ASSIGNED TASK. With no line left out, restate the data word for word.

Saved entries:
+-------+

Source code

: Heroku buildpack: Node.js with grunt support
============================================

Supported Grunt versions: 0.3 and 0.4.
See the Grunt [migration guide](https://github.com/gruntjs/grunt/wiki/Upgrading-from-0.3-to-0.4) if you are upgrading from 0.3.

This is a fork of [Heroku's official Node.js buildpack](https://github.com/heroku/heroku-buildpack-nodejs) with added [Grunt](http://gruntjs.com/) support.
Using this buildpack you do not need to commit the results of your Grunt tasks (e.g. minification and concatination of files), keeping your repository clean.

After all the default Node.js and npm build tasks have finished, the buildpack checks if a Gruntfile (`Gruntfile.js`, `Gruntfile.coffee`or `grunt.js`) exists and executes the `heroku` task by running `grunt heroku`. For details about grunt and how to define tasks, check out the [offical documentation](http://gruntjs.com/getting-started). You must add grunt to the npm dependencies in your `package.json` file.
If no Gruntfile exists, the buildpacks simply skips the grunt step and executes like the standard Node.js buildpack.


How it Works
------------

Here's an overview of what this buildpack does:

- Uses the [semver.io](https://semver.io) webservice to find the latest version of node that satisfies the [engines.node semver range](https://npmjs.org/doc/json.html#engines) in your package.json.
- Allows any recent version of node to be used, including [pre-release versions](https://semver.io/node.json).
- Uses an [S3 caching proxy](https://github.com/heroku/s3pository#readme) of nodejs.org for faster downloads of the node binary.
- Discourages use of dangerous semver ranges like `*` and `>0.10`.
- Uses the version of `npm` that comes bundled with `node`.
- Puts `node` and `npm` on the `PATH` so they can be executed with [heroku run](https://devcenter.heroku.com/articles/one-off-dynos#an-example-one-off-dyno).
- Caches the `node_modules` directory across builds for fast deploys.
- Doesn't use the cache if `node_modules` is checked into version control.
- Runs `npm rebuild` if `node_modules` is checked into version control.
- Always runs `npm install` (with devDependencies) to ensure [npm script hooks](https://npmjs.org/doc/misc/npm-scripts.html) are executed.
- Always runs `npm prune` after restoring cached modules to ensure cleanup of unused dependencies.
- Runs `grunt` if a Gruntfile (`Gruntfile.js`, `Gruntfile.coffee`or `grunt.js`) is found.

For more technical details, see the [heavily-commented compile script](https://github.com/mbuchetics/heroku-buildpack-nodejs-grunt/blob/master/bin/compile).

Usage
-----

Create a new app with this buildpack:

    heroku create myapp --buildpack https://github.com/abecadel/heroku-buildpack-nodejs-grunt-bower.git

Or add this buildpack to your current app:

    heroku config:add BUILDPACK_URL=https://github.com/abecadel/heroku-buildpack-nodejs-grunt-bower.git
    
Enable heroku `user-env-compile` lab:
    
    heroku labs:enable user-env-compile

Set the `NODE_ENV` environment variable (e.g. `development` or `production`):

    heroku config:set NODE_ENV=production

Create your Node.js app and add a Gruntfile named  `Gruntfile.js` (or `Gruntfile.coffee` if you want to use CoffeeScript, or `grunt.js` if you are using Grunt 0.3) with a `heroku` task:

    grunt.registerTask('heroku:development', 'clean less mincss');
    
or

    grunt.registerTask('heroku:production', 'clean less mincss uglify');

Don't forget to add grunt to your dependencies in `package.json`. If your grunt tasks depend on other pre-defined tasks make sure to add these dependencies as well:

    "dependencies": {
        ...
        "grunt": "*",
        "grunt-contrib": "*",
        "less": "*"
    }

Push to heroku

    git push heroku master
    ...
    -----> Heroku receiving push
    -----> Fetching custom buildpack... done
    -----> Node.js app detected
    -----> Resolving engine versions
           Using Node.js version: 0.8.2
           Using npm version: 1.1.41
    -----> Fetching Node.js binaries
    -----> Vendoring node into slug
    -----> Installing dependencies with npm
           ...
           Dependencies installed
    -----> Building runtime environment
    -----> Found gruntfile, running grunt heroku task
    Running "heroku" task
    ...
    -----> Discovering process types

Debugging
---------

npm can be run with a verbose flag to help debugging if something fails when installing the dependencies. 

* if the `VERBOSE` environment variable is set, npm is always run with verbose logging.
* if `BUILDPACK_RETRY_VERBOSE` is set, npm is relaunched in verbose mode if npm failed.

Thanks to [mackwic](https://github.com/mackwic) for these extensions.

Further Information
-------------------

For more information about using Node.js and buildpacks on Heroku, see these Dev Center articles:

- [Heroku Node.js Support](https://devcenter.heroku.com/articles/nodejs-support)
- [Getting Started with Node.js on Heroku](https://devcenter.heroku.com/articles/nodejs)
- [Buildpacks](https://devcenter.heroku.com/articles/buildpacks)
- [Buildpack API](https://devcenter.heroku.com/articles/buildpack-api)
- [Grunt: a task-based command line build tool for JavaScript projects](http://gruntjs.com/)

+-------+

TASK RESULT.
Source code

: Heroku buildpack: Node.js with grunt support
============================================

Supported Grunt versions: 0.3 and 0.4.
See the Grunt [migration guide](https://github.com/gruntjs/grunt/wiki/Upgrading-from-0.3-to-0.4) if you are upgrading from 0.3.

This is a fork of [Heroku's official Node.js buildpack](https://github.com/heroku/heroku-buildpack-nodejs) with added [Grunt](http://gruntjs.com/) support.
Using this buildpack you do not need to commit the results of your Grunt tasks (e.g. minification and concatination of files), keeping your repository clean.

After all the default Node.js and npm build tasks have finished, the buildpack checks if a Gruntfile (`Gruntfile.js`, `Gruntfile.coffee`or `grunt.js`) exists and executes the `heroku` task by running `grunt heroku`. For details about grunt and how to define tasks, check out the [offical documentation](http://gruntjs.com/getting-started). You must add grunt to the npm dependencies in your `package.json` file.
If no Gruntfile exists, the buildpacks simply skips the grunt step and executes like the standard Node.js buildpack.


How it Works
------------

Here's an overview of what this buildpack does:

- Uses the [semver.io](https://semver.io) webservice to find the latest version of node that satisfies the [engines.node semver range](https://npmjs.org/doc/json.html#engines) in your package.json.
- Allows any recent version of node to be used, including [pre-release versions](https://semver.io/node.json).
- Uses an [S3 caching proxy](https://github.com/heroku/s3pository#readme) of nodejs.org for faster downloads of the node binary.
- Discourages use of dangerous semver ranges like `*` and `>0.10`.
- Uses the version of `npm` that comes bundled with `node`.
- Puts `node` and `npm` on the `PATH` so they can be executed with [heroku run](https://devcenter.heroku.com/articles/one-off-dynos#an-example-one-off-dyno).
- Caches the `node_modules` directory across builds for fast deploys.
- Doesn't use the cache if `node_modules` is checked into version control.
- Runs `npm rebuild` if `node_modules` is checked into version control.
- Always runs `npm install` (with devDependencies) to ensure [npm script hooks](https://npmjs.org/doc/misc/npm-scripts.html) are executed.
- Always runs `npm prune` after restoring cached modules to ensure cleanup of unused dependencies.
- Runs `grunt` if a Gruntfile (`Gruntfile.js`, `Gruntfile.coffee`or `grunt.js`) is found.

For more technical details, see the [heavily-commented compile script](https://github.com/mbuchetics/heroku-buildpack-nodejs-grunt/blob/master/bin/compile).

Usage
-----

Create a new app with this buildpack:

    heroku create myapp --buildpack https://github.com/abecadel/heroku-buildpack-nodejs-grunt-bower.git

Or add this buildpack to your current app:

    heroku config:add BUILDPACK_URL=https://github.com/abecadel/heroku-buildpack-nodejs-grunt-bower.git
    
Enable heroku `user-env-compile` lab:
    
    heroku labs:enable user-env-compile

Set the `NODE_ENV` environment variable (e.g. `development` or `production`):

    heroku config:set NODE_ENV=production

Create your Node.js app and add a Gruntfile named  `Gruntfile.js` (or `Gruntfile.coffee` if you want to use CoffeeScript, or `grunt.js` if you are using Grunt 0.3) with a `heroku` task:

    grunt.registerTask('heroku:development', 'clean less mincss');
    
or

    grunt.registerTask('heroku:production', 'clean less mincss uglify');

Don't forget to add grunt to your dependencies in `package.json`. If your grunt tasks depend on other pre-defined tasks make sure to add these dependencies as well:

    "dependencies": {
        ...
        "grunt": "*",
        "grunt-contrib": "*",
        "less": "*"
    }

Push to heroku

    git push heroku master
    ...
    -----> Heroku receiving push
    -----> Fetching custom buildpack... done
    -----> Node.js app detected
    -----> Resolving engine versions
           Using Node.js version: 0.8.2
           Using npm version: 1.1.41
    -----> Fetching Node.js binaries
    -----> Vendoring node into slug
    -----> Installing dependencies with npm
           ...
           Dependencies installed
    -----> Building runtime environment
    -----> Found gruntfile, running grunt heroku task
    Running "heroku" task
    ...
    -----> Discovering process types

Debugging
---------

npm can be run with a verbose flag to help debugging if something fails when installing the dependencies. 

* if the `VERBOSE` environment variable is set, npm is always run with verbose logging.
* if `BUILDPACK_RETRY_VERBOSE` is set, npm is relaunched in verbose mode if npm failed.

Thanks to [mackwic](https://github.com/mackwic) for these extensions.

Further Information
-------------------

For more information about using Node.js and buildpacks on Heroku, see these Dev Center articles:

- [Heroku Node.js Support](https://devcenter.heroku.com/articles/nodejs-support)
- [Getting Started with Node.js on Heroku](https://devcenter.heroku.com/articles/nodejs)
- [Buildpacks](https://devcenter.heroku.com/articles/buildpacks)
- [Buildpack API](https://devcenter.heroku.com/articles/buildpack-api)
- [Grunt: a task-based command line build tool for JavaScript projects](http://gruntjs.com/)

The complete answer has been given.